Images often taken from the web of the world which take their place, transformed, on paper or painted canvas.
Still, or frozen, images, in a way.
The image guides the picture, though it is the gesture that unravels it in order to reconstruct it and create the painting.
The image invokes colour and the gesture, which do not reproduce it but allow us to see this modest and constantly renewed miracle, which is the painting. I recall, in an interview granted to a magazine, D. Hockney (one of Yayoï Gunji’s inspiring models) quoting a Chinese proverb, according to which painting requires «an eye, the hand and the heart». And adding, «Two elements are not enough».
Painting is the image plus the eye, plus the hand, plus the heart.
Not searching for any tricks or ploys, this painting appears rather like an echo of top-ranking artists among whom, in addition to Hockney, Vuillard should be mentioned, bearing in mind that Yayoï Gunji was born in France of Japanese parents.
And there is no doubt that this Japanese heritage introduces a certain subtlety into the gestuality at work in the picture.
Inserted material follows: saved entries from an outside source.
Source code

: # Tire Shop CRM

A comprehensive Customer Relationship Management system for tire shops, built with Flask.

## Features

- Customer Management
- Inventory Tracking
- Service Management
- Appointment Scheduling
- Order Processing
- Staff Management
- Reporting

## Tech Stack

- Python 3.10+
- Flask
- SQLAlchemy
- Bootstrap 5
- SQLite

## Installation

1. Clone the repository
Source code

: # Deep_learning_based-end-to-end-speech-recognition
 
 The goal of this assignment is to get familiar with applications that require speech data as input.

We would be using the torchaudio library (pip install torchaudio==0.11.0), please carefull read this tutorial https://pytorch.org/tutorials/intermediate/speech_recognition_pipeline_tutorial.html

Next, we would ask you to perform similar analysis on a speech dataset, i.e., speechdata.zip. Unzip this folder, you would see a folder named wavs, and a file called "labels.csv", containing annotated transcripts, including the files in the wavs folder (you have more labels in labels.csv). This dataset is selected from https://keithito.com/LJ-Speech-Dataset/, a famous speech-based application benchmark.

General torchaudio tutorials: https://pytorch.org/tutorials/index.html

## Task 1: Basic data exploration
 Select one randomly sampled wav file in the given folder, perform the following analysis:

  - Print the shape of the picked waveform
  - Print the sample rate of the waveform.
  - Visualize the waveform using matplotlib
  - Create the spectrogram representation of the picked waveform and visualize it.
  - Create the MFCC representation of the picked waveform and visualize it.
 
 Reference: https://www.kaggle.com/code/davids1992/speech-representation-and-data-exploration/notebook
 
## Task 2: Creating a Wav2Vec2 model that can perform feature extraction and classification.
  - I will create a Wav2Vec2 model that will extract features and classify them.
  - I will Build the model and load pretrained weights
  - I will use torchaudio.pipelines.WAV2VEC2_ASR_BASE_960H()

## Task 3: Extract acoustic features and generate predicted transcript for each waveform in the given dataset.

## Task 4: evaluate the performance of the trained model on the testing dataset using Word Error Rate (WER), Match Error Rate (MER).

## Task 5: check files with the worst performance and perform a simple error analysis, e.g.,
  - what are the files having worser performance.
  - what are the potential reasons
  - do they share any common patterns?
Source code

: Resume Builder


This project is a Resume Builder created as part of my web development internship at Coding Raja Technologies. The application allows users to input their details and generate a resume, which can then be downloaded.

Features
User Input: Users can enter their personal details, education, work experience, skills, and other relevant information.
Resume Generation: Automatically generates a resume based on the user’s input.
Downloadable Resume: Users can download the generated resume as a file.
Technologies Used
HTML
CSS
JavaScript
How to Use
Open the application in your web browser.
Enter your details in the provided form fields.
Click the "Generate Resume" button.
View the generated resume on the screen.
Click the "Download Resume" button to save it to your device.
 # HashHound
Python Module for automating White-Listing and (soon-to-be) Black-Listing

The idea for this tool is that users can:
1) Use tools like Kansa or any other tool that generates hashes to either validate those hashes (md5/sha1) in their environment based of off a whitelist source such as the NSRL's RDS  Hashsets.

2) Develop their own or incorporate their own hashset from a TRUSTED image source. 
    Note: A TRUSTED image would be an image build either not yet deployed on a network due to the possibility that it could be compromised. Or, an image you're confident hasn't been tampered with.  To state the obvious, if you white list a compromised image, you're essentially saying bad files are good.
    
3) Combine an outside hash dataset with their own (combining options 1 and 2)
Speed, spontaneity, choosing paints that dry fast.
Yayoï Gunji was able to experiment with the virtues of interbreeding during her years as a student at the Villa Arson where her mother, Yoko, was a teacher for a long time, in charge of the ceramics studio.
To this mother, a teacher and artist, she owes her taste for drawing which is different from that she had been taught, the two not working in opposition, but in valiant cohabitation.
From her regular trips to New York since 2010, she would retain the virtues of open-mindedness and the lack of any prejudices.
In these days when art is assessed and appreciated for its impact as a message, Yayoï Gunji’s painting can rather be seen as a celebration of the beauty of the world, as sometimes projected early in the morning by a creek opening out to the Mediterranean, a sea to which Yayoï Gunji devotes a great deal of time.
This beauty full of desires that painting crystallizes like a kind of eternity for the moment.